### Task goal:
From the records below, output exactly the lines running from the line containing "0.4739266480796313 uuuuuuuuuuuuuuuuu gekooeywuemtznujb" through the line containing "inside your project", and no others.

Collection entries
_ _ _ _ _ _ _

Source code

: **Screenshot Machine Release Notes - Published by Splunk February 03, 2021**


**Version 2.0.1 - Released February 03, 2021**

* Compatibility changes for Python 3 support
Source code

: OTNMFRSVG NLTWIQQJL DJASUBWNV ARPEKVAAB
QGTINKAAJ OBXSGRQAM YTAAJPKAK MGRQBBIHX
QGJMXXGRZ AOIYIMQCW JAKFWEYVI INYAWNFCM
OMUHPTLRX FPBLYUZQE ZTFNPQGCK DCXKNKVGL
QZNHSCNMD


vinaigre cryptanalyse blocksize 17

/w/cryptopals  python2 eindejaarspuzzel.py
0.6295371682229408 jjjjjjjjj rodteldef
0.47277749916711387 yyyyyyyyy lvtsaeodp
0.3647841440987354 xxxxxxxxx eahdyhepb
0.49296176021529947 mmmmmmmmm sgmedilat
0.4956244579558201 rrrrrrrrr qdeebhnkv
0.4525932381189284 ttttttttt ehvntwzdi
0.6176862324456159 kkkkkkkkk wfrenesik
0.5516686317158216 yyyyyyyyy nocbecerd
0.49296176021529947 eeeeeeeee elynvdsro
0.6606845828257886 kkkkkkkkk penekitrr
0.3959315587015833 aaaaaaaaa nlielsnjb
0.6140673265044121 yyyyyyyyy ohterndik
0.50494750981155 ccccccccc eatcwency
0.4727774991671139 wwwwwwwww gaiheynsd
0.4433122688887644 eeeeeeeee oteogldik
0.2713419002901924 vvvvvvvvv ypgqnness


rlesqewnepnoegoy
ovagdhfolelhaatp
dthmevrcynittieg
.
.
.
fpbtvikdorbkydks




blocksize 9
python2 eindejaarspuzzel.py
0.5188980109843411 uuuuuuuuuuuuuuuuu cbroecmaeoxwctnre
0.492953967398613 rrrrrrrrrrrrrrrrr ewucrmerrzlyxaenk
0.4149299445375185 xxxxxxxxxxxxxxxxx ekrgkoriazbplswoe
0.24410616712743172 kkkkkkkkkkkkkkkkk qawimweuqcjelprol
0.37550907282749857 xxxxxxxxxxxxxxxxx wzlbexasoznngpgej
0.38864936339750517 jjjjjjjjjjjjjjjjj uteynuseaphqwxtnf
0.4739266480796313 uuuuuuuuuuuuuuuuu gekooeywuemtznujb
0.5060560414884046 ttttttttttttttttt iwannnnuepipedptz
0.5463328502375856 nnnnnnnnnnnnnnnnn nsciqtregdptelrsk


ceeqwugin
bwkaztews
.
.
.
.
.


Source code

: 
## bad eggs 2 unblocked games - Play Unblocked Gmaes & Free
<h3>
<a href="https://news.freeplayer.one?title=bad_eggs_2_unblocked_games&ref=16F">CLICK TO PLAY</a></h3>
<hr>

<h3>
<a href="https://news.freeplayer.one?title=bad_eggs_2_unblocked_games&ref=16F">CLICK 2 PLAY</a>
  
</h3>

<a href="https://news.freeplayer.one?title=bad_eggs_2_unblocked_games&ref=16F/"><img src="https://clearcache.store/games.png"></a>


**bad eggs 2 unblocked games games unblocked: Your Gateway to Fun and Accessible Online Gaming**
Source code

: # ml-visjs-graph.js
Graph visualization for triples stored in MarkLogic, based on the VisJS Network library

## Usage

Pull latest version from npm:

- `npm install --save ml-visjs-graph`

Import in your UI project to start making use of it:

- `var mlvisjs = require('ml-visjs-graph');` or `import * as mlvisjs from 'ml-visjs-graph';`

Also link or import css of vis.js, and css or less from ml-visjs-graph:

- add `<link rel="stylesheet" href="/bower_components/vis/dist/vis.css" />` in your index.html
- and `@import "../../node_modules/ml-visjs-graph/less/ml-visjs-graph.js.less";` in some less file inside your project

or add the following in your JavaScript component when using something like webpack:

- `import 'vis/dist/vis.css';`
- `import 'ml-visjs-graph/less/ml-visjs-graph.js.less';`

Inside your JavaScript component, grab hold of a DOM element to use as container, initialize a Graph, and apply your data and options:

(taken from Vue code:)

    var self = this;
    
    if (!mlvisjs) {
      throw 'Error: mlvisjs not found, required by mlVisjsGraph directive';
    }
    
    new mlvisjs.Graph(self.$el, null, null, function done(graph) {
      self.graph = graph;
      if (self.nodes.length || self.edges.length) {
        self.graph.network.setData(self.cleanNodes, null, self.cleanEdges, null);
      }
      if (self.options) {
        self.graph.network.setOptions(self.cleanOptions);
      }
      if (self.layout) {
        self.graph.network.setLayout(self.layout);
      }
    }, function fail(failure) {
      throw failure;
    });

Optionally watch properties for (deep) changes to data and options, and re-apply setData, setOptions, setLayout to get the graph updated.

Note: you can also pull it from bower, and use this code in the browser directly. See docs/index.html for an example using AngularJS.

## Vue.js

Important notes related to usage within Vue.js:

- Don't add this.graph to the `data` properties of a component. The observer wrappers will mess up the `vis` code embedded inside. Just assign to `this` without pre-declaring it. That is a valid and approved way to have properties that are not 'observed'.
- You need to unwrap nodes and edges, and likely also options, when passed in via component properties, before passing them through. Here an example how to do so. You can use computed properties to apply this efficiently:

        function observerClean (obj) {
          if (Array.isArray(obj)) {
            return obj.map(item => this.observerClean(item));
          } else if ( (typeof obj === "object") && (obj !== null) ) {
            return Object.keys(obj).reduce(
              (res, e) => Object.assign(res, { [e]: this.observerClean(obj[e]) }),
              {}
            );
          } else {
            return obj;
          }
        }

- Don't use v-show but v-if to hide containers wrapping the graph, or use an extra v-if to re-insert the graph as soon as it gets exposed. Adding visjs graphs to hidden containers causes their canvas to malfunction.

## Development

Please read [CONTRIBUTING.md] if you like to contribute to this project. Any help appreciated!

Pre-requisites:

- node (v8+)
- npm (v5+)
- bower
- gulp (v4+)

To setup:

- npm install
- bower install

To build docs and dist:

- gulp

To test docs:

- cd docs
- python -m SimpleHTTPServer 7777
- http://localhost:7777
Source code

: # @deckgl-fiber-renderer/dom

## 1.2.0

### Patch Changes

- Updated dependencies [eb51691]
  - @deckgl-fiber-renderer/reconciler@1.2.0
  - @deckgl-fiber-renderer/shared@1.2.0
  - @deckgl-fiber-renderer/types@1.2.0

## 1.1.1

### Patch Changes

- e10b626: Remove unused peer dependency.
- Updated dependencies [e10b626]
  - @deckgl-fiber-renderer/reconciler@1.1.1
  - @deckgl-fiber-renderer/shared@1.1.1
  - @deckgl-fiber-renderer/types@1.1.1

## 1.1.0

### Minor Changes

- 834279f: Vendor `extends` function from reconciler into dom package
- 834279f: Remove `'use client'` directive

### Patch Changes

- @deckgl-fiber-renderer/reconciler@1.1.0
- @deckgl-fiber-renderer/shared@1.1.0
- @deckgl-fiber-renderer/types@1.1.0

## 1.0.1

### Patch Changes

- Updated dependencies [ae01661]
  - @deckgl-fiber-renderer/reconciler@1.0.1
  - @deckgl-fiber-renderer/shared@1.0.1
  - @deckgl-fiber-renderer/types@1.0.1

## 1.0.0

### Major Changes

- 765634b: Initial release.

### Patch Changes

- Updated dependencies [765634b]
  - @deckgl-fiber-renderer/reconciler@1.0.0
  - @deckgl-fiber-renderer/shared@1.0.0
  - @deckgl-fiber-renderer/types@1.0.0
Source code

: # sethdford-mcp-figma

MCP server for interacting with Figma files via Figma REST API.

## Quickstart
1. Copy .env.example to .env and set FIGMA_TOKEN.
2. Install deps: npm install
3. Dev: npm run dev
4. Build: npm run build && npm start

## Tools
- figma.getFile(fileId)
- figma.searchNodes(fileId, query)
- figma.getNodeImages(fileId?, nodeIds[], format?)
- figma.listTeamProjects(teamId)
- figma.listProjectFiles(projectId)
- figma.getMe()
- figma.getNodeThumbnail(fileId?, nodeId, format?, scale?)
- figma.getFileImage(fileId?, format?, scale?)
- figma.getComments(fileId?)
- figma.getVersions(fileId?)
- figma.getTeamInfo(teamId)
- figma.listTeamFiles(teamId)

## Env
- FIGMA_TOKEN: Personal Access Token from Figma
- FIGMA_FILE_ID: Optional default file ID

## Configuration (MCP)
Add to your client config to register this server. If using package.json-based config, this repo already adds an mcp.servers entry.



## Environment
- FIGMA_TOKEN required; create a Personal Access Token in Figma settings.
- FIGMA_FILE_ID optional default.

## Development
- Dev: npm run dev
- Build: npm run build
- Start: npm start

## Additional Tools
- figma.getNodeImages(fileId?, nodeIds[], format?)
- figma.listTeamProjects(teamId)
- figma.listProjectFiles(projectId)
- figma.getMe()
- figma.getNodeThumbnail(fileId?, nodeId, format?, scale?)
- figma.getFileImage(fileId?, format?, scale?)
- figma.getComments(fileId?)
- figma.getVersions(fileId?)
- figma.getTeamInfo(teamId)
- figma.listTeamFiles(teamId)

_ _ _ _ _ _ _

### Answer box:
0.4739266480796313 uuuuuuuuuuuuuuuuu gekooeywuemtznujb
0.5060560414884046 ttttttttttttttttt iwannnnuepipedptz
0.5463328502375856 nnnnnnnnnnnnnnnnn nsciqtregdptelrsk


ceeqwugin
bwkaztews
.
.
.
.
.


Source code

: 
## bad eggs 2 unblocked games - Play Unblocked Gmaes & Free
<h3>
<a href="https://news.freeplayer.one?title=bad_eggs_2_unblocked_games&ref=16F">CLICK TO PLAY</a></h3>
<hr>

<h3>
<a href="https://news.freeplayer.one?title=bad_eggs_2_unblocked_games&ref=16F">CLICK 2 PLAY</a>
  
</h3>

<a href="https://news.freeplayer.one?title=bad_eggs_2_unblocked_games&ref=16F/"><img src="https://clearcache.store/games.png"></a>


**bad eggs 2 unblocked games games unblocked: Your Gateway to Fun and Accessible Online Gaming**
Source code

: # ml-visjs-graph.js
Graph visualization for triples stored in MarkLogic, based on the VisJS Network library

## Usage

Pull latest version from npm:

- `npm install --save ml-visjs-graph`

Import in your UI project to start making use of it:

- `var mlvisjs = require('ml-visjs-graph');` or `import * as mlvisjs from 'ml-visjs-graph';`

Also link or import css of vis.js, and css or less from ml-visjs-graph:

- add `<link rel="stylesheet" href="/bower_components/vis/dist/vis.css" />` in your index.html
- and `@import "../../node_modules/ml-visjs-graph/less/ml-visjs-graph.js.less";` in some less file inside your project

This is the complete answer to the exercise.